Almost two months ago, I wrote about Fastenal (NASDAQ:FAST), an industrial and construction supplier, describing the stock as expensive but worth buying at lower prices. Within a month, FAST jumped over 10% before its rally ended at resistance. In the same article, I compared FAST to W.W. Grainger (NYSE:GWW), a parts distributor, and pointed out how GWW was falling in sympathy. Since then, I have kept an eye on both stocks. I took particular interest after GWW soared an uncharacteristic 11% after reporting earnings on the morning of July 18th.
I had to reach all the way back to February 3, 1999 to find a larger, one-day, post-earnings response (14%). The last double-digit response in either direction was a 14% drop on July 17, 2006.
Distribution of One-Day Price Changes After GWW Reports Earnings (Feb, 1999 to July, 2012)
Sources: Earnings dates from briefing.com, price data from Yahoo!Finance
The vast majority of GWW earnings reports generate mild responses between +/-5%. So what happened this last time? As far as I can tell, nothing particularly special. Perhaps negativity had just reached too high a point going into earnings. The stock has yet to make any additional progress since the post-earnings jump, but the current consolidation period is holding up very well above the 200-day moving average (DMA). If the general stock market remains strong, then I expect GWW to achieve new all-time highs in relatively short order. A break below the 50DMA, around $194 at the time of writing, will reintroduce a bearish outlook to the stock.
GWW soars at a historic rate since July earnings but has not made more progress since then
Gains from these levels are likely not going to be easy. With a 12-month trailing P/E of 21, GWW is already well above its annual average over the past 9-10 years. The story is the same for price-to-sales and price-to-book.
Here are some key notes I took from the earnings call using Seeking Alpha transcripts. (The company did not host a Q&A session).
Overall, management remains as bullish as ever with the company continuing to use its cash generation to invest in future growth opportunities and buying back stock:
Operating cash flow was $132 million versus $191 million in 2011. The year-over-year reduction in cash flow was driven by higher investments in receivables and inventory tied to sales growth along with a reduction in current liabilities tied to higher payments for income taxes. We used the cash generated during the quarter, along with cash on hand, to invest in the business and return cash to shareholders through share repurchase and dividends. We paid dividends of $58 million in the quarter, reflecting the 21% increase in the quarterly dividend announced in April of this year. In addition, we bought back 760,000 shares of stock and ended the quarter with about 6 million shares remaining on our share repurchase authorization. In total, we returned $207 million to shareholders in the quarter.
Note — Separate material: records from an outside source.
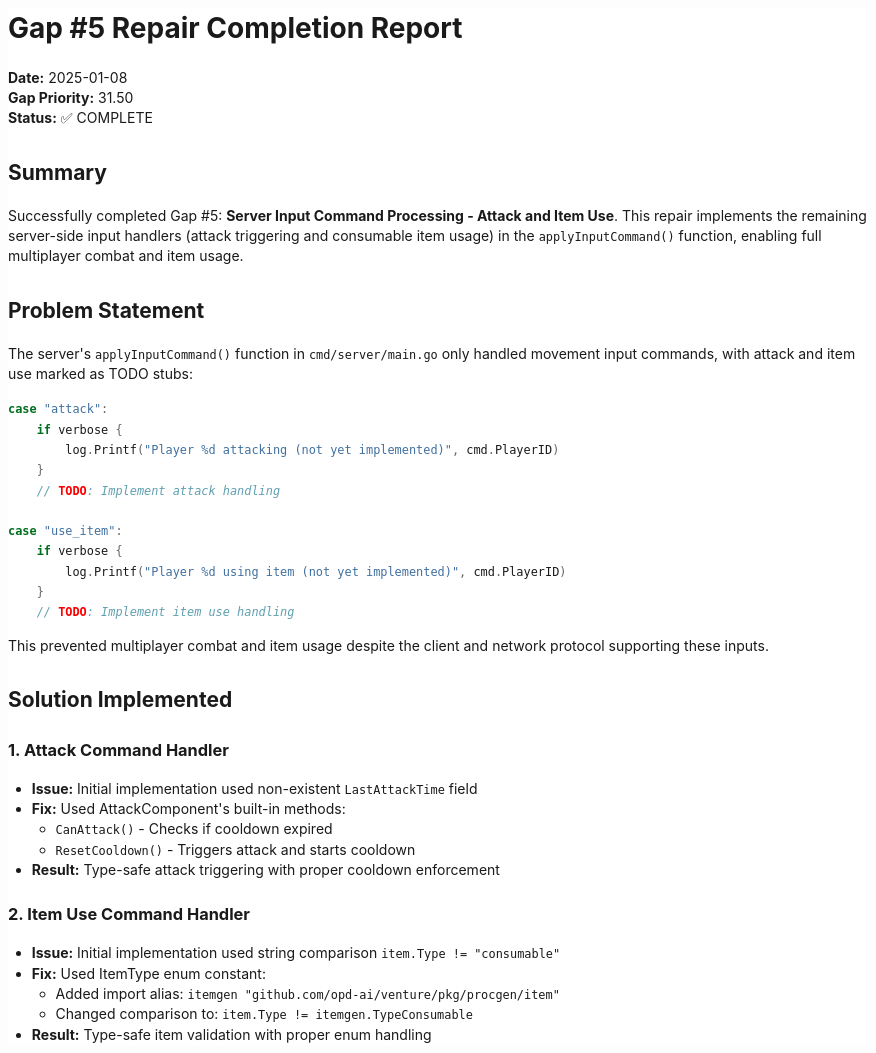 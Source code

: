 # Gap #5 Repair Completion Report

**Date:** 2025-01-08  
**Gap Priority:** 31.50  
**Status:** ✅ COMPLETE

## Summary

Successfully completed Gap #5: **Server Input Command Processing - Attack and Item Use**. This repair implements the remaining server-side input handlers (attack triggering and consumable item usage) in the `applyInputCommand()` function, enabling full multiplayer combat and item usage.

## Problem Statement

The server's `applyInputCommand()` function in `cmd/server/main.go` only handled movement input commands, with attack and item use marked as TODO stubs:

```go
case "attack":
    if verbose {
        log.Printf("Player %d attacking (not yet implemented)", cmd.PlayerID)
    }
    // TODO: Implement attack handling

case "use_item":
    if verbose {
        log.Printf("Player %d using item (not yet implemented)", cmd.PlayerID)
    }
    // TODO: Implement item use handling
```

This prevented multiplayer combat and item usage despite the client and network protocol supporting these inputs.

## Solution Implemented

### 1. Attack Command Handler
- **Issue:** Initial implementation used non-existent `LastAttackTime` field
- **Fix:** Used AttackComponent's built-in methods:
  - `CanAttack()` - Checks if cooldown expired
  - `ResetCooldown()` - Triggers attack and starts cooldown
- **Result:** Type-safe attack triggering with proper cooldown enforcement

### 2. Item Use Command Handler
- **Issue:** Initial implementation used string comparison `item.Type != "consumable"`
- **Fix:** Used ItemType enum constant:
  - Added import alias: `itemgen "github.com/opd-ai/venture/pkg/procgen/item"`
  - Changed comparison to: `item.Type != itemgen.TypeConsumable`
- **Result:** Type-safe item validation with proper enum handling

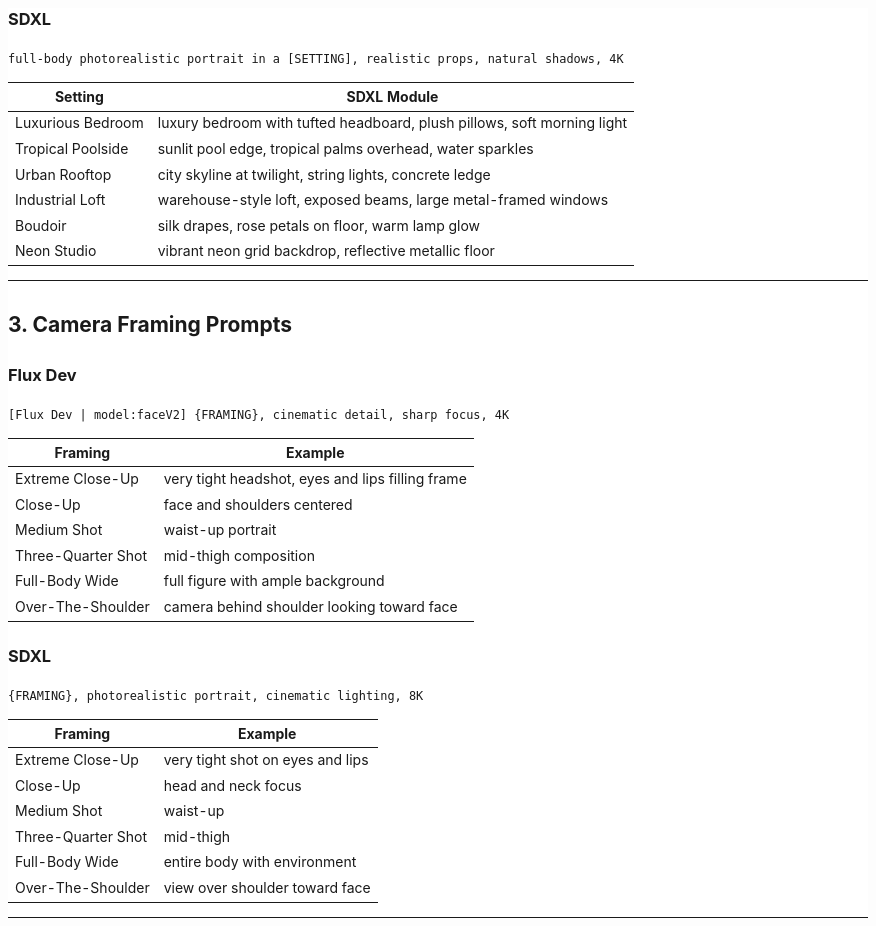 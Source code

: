 ### SDXL

```
full-body photorealistic portrait in a [SETTING], realistic props, natural shadows, 4K
```

| Setting           | SDXL Module                                                             |
|-------------------|-------------------------------------------------------------------------|
| Luxurious Bedroom | luxury bedroom with tufted headboard, plush pillows, soft morning light |
| Tropical Poolside | sunlit pool edge, tropical palms overhead, water sparkles               |
| Urban Rooftop     | city skyline at twilight, string lights, concrete ledge                 |
| Industrial Loft   | warehouse-style loft, exposed beams, large metal-framed windows         |
| Boudoir           | silk drapes, rose petals on floor, warm lamp glow                       |
| Neon Studio       | vibrant neon grid backdrop, reflective metallic floor                   |

---

## 3. Camera Framing Prompts

### Flux Dev

```
[Flux Dev | model:faceV2] {FRAMING}, cinematic detail, sharp focus, 4K
```

| Framing            | Example                                          |
|--------------------|--------------------------------------------------|
| Extreme Close-Up   | very tight headshot, eyes and lips filling frame |
| Close-Up           | face and shoulders centered                      |
| Medium Shot        | waist-up portrait                                |
| Three-Quarter Shot | mid-thigh composition                            |
| Full-Body Wide     | full figure with ample background                |
| Over-The-Shoulder  | camera behind shoulder looking toward face       |

### SDXL

```
{FRAMING}, photorealistic portrait, cinematic lighting, 8K
```

| Framing            | Example                          |
|--------------------|----------------------------------|
| Extreme Close-Up   | very tight shot on eyes and lips |
| Close-Up           | head and neck focus              |
| Medium Shot        | waist-up                         |
| Three-Quarter Shot | mid-thigh                        |
| Full-Body Wide     | entire body with environment     |
| Over-The-Shoulder  | view over shoulder toward face   |

--- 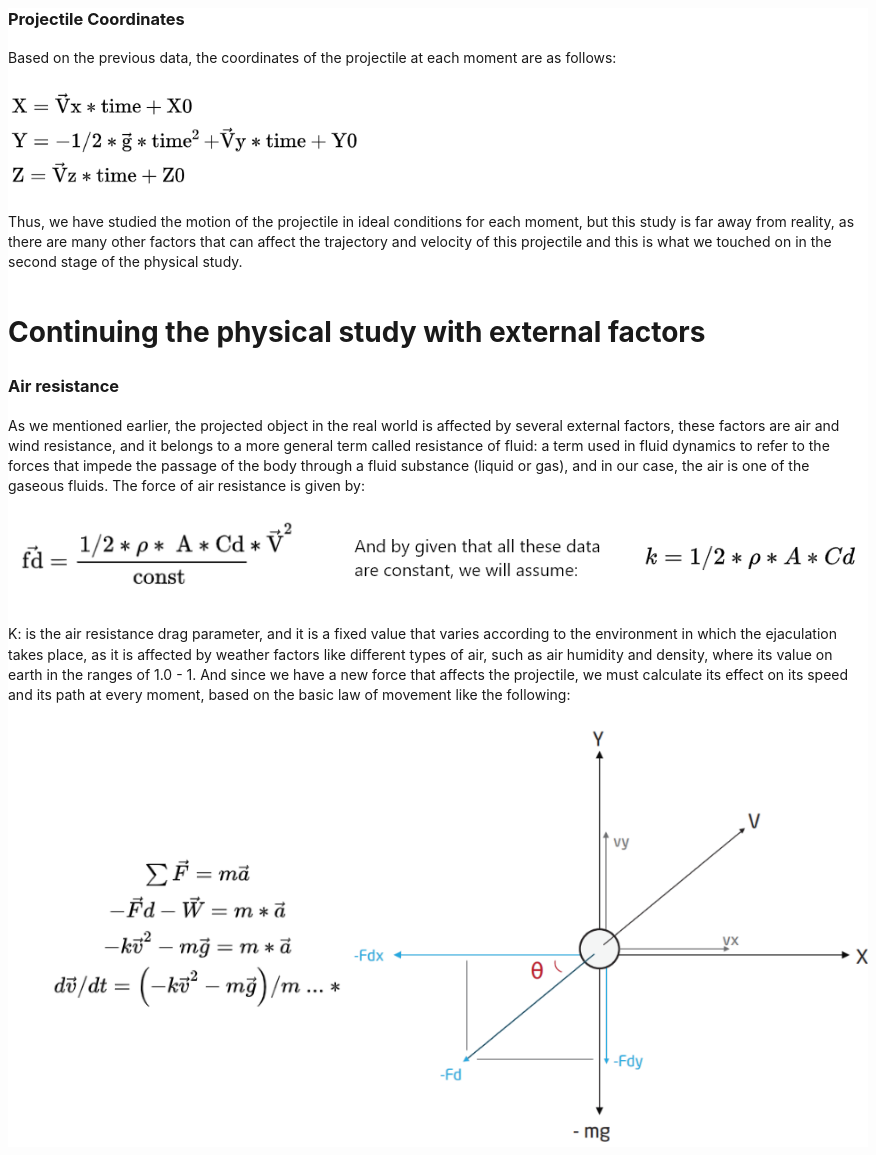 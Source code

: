 ### Projectile Coordinates
Based on the previous data, the coordinates of the projectile at each moment are as follows:
<br/><br/><img src="https://github.com/ali-mohamed-nasser/Projection-and-Collision/blob/main/images/image_5.png" width="350"><br/><br/>
Thus, we have studied the motion of the projectile in ideal conditions for each moment, but this study is far away from reality, as there are many other factors that can affect the trajectory and velocity of this projectile and this is what we touched on in the second stage of the physical study.

# Continuing the physical study with external factors
### Air resistance
As we mentioned earlier, the projected object in the real world is affected by several external factors, these factors are air and wind resistance, and it belongs to a more general term called resistance of fluid: a term used in fluid dynamics to refer to the forces that impede the passage of the body through a fluid substance (liquid or gas), and in our case, the air is one of the gaseous fluids.
The force of air resistance is given by:
<br/><br/><img src="https://github.com/ali-mohamed-nasser/Projection-and-Collision/blob/main/images/image_6.png"></br></br>
K: is the air resistance drag parameter, and it is a fixed value that varies according to the environment in which the ejaculation takes place, as it is affected by weather factors like different types of air, such as air humidity and density, where its value on earth in the ranges of 1.0 - 1.
And since we have a new force that affects the projectile, we must calculate its effect on its speed and its path at every moment, based on the basic law of movement like the following:
<br/><br/><img src="https://github.com/ali-mohamed-nasser/Projection-and-Collision/blob/main/images/image_8.png"><br/>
GWW's is driving growth in several areas including "…increasing [its] product line, expanding customer sales coverage, enhancing our eCommerce capabilities, and increasing…inventory management solutions." As a result, GWW claims it is growing faster than the economy and taking market share.
GWW did caution that "if economic growth slows and the dollar continues to strengthen, the lower end of our sales range is more probable than the higher end. If that happens, we plan to reassess and adjust spending levels." I believe this was a reference, at least in part, to GWW's push in Central and Eastern Europe through recent acquisition Fabory: "we plan to continue to invest in our growth drivers given the opportunity to gain share in this large, fragmented market…Fabory may post a small loss if the economy and currency in Europe weaken further."
GWW increased earnings per share last quarter by 12% year-over-year for a company record $2.63 EPS. The company reiterated its guidance for 2012 sales growth of 12-14% and increased the low end of its earnings per-share guidance (EPS) for a new range of $10.50 to $10.80 for 2012.
GWW had strong sales growth numbers almost across the board, including mid-single digit sales growth to the government: "This level of growth to the Government was achieved despite a 25% decline in sales to the U.S. Postal Service, related to their aggressive restructuring program."
GWW remains a steady performer. In order to continue pushing the outer stretches of its historical valuation metrics, I strongly suspect the stock will need to ride the coattails of a generally strong stock market (an at least stabilized economy). Otherwise, watch for support in the near-term and buying opportunities on dips.